When I asked him if he had any regrets, Dino replied that it was unfortunate that her brothers and her mother had stood in the way - they had also been murdered in the shoot-out - but, he said confidently, "I don't regret anything."

Dino had never been convicted of his crime. I imagine the only reason he could admit, to me and my Dictaphone, to having murdered four people in cold blood was that most of the 20 other men gathered around us had also killed for the sake of honour. This goes some way to explaining why Pakistan has the highest number of honour killings in the world. As one guy at the back so eloquently put it: "We cannot sleep until we kill the girl."

Jasvinder Sanghera's autobiography, Shame, is remarkable for its description of the way in which this oppressive cultural system and all its manifestations - physical and mental abuse, imprisonment, abduction, social stigmatisation and murder - migrated to Britain, where it has operated with impunity for decades. What is, perhaps, more remarkable is that a victim of this system has finally gathered the strength to put pen to paper and publish her story.

Sanghera offers a measured account of her life as a young Sikh girl growing up in Derby in the 1970s. After having watched her six sisters being sent off to marry foreign men they had never met, Sanghera describes how, at 15, she watched as her own wedding trunk was packed and she was handed a photo of her future husband.

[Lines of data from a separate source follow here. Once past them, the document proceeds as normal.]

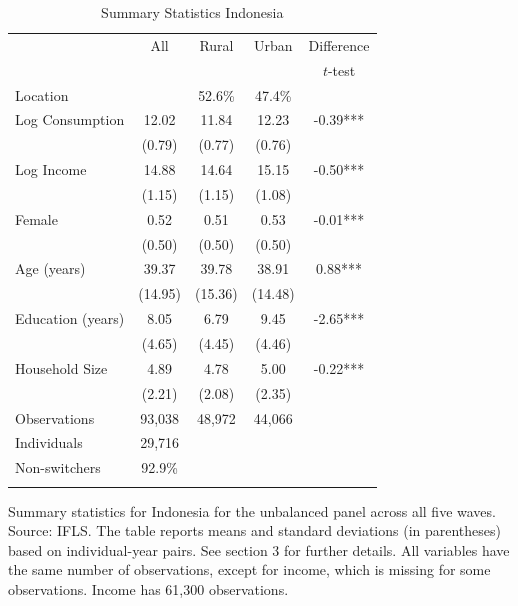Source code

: \begin{table}[t] \centering \caption{Summary Statistics Indonesia}\label{tab:summary_stats_IDN_unb} \begin{threeparttable} \begin{tabular}{l cccc} \toprule
& All & Rural & Urban & Difference \\
 &  &  &  & $t$-test \\
\midrule
Location &  &   52.6\% &   47.4\% &  \\  \addlinespace \addlinespace
Log Consumption & 12.02 & 11.84 & 12.23 & -0.39*** \\
 & (0.79) & (0.77) & (0.76) &  \\  \addlinespace
Log Income & 14.88 & 14.64 & 15.15 & -0.50*** \\
 & (1.15) & (1.15) & (1.08) &  \\  \addlinespace
Female & 0.52 & 0.51 & 0.53 & -0.01*** \\
 & (0.50) & (0.50) & (0.50) &  \\  \addlinespace
Age (years) & 39.37 & 39.78 & 38.91 & 0.88*** \\
 & (14.95) & (15.36) & (14.48) &  \\  \addlinespace
Education (years) & 8.05 & 6.79 & 9.45 & -2.65*** \\
 & (4.65) & (4.45) & (4.46) &  \\  \addlinespace
Household Size & 4.89 & 4.78 & 5.00 & -0.22*** \\
 & (2.21) & (2.08) & (2.35) &  \\  \addlinespace


\cmidrule{2-5}
Observations & 93,038 & 48,972 & 44,066 &  \\  
Individuals & 29,716 &  &  &  \\
Non-switchers &   92.9\% &  &  &  \\  \addlinespace
\bottomrule \end{tabular} \begin{tablenotes}[flushleft] \footnotesize \item{Summary statistics for Indonesia for the unbalanced panel across all five waves. Source: IFLS. The table reports means and standard deviations (in parentheses) based on individual-year pairs. See section 3 for further details. All variables have the same number of observations, except for income, which is missing for some observations. Income has 61,300 observations.} \end{tablenotes} \end{threeparttable} \end{table}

To this day, she still doesn't know his name.

When she finally decided to assert herself and escape with her lower-caste sweetheart from up the road, Sanghera was cut off from her family for ever. As her tyrant of a mother explained to her on the phone: "Thanks to you I can't walk the streets of Derby any more . . . people spit at me . . . in our eyes, you're dead."

Sanghera eventually rebuilt her life - she went on to marry and divorce twice, raise three children and get a first-class degree from Derby University - but, despite all her success (she fails to mention her numerous national achievement awards that adorn her mantelpiece), her family and the wider Derby community have continued to stigmatise her. Almost 30 years later, her older sisters still look straight through her on the streets of Derby. When, in the late 1990s, Sanghera set up Karma Nirvana, Britain's foremost charity for aiding and campaigning on Asian women's issues, she started receiving death threats. By writing this book, she will probably receive many more.

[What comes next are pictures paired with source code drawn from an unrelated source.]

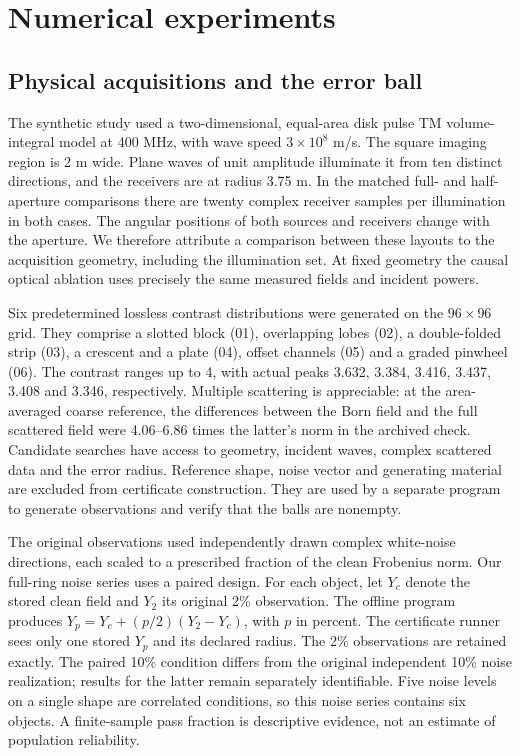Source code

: \documentclass[anonymous,12pt]{iopjournal}
\theoremstyle{remark}\newtheorem{remark}[theorem]{Remark}
\numberwithin{equation}{section}
\begin{document}
\section{Numerical experiments}\label{sec:exp}

\subsection{Physical acquisitions and the error ball}
The synthetic study used a two-dimensional, equal-area disk pulse TM volume-integral model at 400 MHz, with wave speed $3\times10^8$ m/s. The square imaging region is 2 m wide. Plane waves of unit amplitude illuminate it from ten distinct directions, and the receivers are at radius 3.75 m. In the matched full- and half-aperture comparisons there are twenty complex receiver samples per illumination in both cases. The angular positions of both sources and receivers change with the aperture. We therefore attribute a comparison between these layouts to the acquisition geometry, including the illumination set. At fixed geometry the causal optical ablation uses precisely the same measured fields and incident powers.

Six predetermined lossless contrast distributions were generated on the $96\times96$ grid. They comprise a slotted block (01), overlapping lobes (02), a double-folded strip (03), a crescent and a plate (04), offset channels (05) and a graded pinwheel (06). The contrast ranges up to 4, with actual peaks 3.632, 3.384, 3.416, 3.437, 3.408 and 3.346, respectively. Multiple scattering is appreciable: at the area-averaged coarse reference, the differences between the Born field and the full scattered field were 4.06--6.86 times the latter's norm in the archived check. Candidate searches have access to geometry, incident waves, complex scattered data and the error radius. Reference shape, noise vector and generating material are excluded from certificate construction. They are used by a separate program to generate observations and verify that the balls are nonempty.

The original observations used independently drawn complex white-noise directions, each scaled to a prescribed fraction of the clean Frobenius norm. Our full-ring noise series uses a paired design. For each object, let $Y_c$ denote the stored clean field and $Y_2$ its original 2\% observation. The offline program produces $Y_p=Y_c+(p/2)(Y_2-Y_c)$, with $p$ in percent. The certificate runner sees only one stored $Y_p$ and its declared radius. The 2\% observations are retained exactly. The paired 10\% condition differs from the original independent 10\% noise realization; results for the latter remain separately identifiable. Five noise levels on a single shape are correlated conditions, so this noise series contains six objects. A finite-sample pass fraction is descriptive evidence, not an estimate of population reliability.
\end{document}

Perhaps death threats are just part of the deal when you're a women who stands up to the forces of murderous misogyny. But in Pakistan and India, when people of Sanghera's principle and mettle stand up to their fellow countrymen, they are supported by liberals. In Britain, where multiculturalism has long made criticism of culturally specific behaviour a taboo, Sanghera has for many years had to campaign against the honour system alone. When people with white skin, such as the former Met Police officer Andy Baker and the Labour MP Ann Cryer, have stood alongside Sanghera, they have regularly been called racist and subsequently sidelined, removed or ignored.

At a time when the ideal of multicultural Britain is in a state of turmoil, this victim's story, told without a trace of victimhood, is a burning example of what happens when the free expression of culture - food, clothes, language, literature - is not distinguished from the free expression of different value systems. And at the end of the book, when Sanghera draws upon a dozen stories of contemporary abuse and makes the point that, while she was writing, two honour killings had come to light, it is clear that for anyone who cares about women's rights, there is no better time to read this book.